= Work task =
Please restate the material below word for word, from the first line through the one that contains "contain more of", inclusive.

= Given records =
○ ○ ○ ○ ○

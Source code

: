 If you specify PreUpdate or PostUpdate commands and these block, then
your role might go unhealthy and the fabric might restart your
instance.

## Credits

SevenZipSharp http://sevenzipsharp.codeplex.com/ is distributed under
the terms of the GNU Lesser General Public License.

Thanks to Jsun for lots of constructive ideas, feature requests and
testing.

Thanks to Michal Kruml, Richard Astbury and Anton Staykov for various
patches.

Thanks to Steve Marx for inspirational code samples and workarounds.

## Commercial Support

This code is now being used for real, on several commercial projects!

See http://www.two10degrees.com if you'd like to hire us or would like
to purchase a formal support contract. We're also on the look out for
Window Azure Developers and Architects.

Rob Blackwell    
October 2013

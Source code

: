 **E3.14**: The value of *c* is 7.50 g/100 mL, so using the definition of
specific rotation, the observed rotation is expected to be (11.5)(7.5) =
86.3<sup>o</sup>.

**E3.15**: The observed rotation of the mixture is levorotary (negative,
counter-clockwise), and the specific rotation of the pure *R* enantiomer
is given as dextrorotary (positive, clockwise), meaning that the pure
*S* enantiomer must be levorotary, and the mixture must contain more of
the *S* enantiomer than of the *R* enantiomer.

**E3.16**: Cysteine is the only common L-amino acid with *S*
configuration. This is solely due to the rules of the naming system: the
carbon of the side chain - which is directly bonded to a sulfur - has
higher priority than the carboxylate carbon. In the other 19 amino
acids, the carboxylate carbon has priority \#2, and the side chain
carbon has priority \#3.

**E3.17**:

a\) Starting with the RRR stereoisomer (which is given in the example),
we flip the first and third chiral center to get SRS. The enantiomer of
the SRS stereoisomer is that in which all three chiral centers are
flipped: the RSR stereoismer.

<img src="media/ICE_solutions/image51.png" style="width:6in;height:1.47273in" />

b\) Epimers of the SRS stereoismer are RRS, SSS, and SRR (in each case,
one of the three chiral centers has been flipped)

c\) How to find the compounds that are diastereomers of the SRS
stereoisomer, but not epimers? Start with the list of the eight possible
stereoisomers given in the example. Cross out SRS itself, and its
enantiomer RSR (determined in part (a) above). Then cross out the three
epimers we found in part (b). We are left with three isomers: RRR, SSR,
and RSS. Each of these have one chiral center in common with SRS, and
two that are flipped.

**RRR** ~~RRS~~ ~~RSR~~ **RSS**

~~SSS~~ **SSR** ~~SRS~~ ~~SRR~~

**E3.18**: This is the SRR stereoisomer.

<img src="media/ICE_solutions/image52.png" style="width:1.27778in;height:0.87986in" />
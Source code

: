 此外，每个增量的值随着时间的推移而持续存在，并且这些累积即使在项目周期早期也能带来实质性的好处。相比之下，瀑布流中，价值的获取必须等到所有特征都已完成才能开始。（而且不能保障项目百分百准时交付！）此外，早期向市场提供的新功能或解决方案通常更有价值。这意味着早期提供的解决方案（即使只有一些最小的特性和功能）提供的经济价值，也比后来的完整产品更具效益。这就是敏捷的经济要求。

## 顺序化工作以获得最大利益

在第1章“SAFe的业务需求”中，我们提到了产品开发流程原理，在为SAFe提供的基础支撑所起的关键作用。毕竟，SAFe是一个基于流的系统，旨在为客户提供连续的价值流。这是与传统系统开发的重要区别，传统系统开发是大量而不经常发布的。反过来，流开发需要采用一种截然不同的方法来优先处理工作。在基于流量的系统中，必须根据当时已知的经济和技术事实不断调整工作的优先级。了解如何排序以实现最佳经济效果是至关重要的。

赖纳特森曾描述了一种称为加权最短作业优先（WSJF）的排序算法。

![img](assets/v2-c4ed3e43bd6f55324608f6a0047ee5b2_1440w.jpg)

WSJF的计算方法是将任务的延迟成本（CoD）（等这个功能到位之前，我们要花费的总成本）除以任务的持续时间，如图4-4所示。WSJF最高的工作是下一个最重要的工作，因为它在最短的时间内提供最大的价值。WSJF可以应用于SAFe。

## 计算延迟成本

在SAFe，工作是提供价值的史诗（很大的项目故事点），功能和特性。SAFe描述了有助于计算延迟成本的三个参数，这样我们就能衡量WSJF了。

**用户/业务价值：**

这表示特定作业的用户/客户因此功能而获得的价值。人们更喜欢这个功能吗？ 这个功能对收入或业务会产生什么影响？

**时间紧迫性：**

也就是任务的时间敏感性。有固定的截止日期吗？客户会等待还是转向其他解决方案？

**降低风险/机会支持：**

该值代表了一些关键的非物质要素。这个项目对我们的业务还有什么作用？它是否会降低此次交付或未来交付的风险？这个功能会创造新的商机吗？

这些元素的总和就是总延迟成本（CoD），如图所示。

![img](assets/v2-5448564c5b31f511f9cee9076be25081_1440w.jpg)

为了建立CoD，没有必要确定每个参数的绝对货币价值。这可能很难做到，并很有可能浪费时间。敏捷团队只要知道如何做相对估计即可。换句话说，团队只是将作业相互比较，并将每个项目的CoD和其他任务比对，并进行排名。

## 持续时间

○ ○ ○ ○ ○

= Reply =
Source code

: If you specify PreUpdate or PostUpdate commands and these block, then
your role might go unhealthy and the fabric might restart your
instance.

## Credits

SevenZipSharp http://sevenzipsharp.codeplex.com/ is distributed under
the terms of the GNU Lesser General Public License.

Thanks to Jsun for lots of constructive ideas, feature requests and
testing.

Thanks to Michal Kruml, Richard Astbury and Anton Staykov for various
patches.

Thanks to Steve Marx for inspirational code samples and workarounds.

## Commercial Support

This code is now being used for real, on several commercial projects!

See http://www.two10degrees.com if you'd like to hire us or would like
to purchase a formal support contract. We're also on the look out for
Window Azure Developers and Architects.

Rob Blackwell    
October 2013

Source code

: **E3.14**: The value of *c* is 7.50 g/100 mL, so using the definition of
specific rotation, the observed rotation is expected to be (11.5)(7.5) =
86.3<sup>o</sup>.

**E3.15**: The observed rotation of the mixture is levorotary (negative,
counter-clockwise), and the specific rotation of the pure *R* enantiomer
is given as dextrorotary (positive, clockwise), meaning that the pure
*S* enantiomer must be levorotary, and the mixture must contain more of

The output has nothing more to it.